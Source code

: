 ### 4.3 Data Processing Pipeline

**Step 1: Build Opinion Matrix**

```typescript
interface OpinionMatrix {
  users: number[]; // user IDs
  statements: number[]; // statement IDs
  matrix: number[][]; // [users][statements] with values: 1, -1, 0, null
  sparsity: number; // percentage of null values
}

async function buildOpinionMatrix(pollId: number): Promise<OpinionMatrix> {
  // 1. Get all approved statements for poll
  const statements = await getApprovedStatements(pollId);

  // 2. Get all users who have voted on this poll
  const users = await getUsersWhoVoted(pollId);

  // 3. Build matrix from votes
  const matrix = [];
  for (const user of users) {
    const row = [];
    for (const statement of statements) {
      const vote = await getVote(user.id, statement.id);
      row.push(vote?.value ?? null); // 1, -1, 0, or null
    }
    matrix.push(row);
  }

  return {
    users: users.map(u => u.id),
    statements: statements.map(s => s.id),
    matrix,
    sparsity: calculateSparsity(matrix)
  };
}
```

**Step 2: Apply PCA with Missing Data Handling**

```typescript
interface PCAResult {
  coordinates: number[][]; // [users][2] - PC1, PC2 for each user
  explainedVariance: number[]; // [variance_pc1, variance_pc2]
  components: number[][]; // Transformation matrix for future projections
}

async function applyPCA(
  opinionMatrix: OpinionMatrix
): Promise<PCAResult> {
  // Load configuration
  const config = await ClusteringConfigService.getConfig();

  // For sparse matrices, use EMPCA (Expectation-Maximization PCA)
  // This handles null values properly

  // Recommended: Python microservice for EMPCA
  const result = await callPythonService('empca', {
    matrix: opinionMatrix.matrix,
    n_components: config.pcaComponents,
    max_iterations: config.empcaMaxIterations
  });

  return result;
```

•••••

TRY IT - Go through the lines above and count those that include "Data"; give the total and nothing more.

EXERCISE RESULT - 2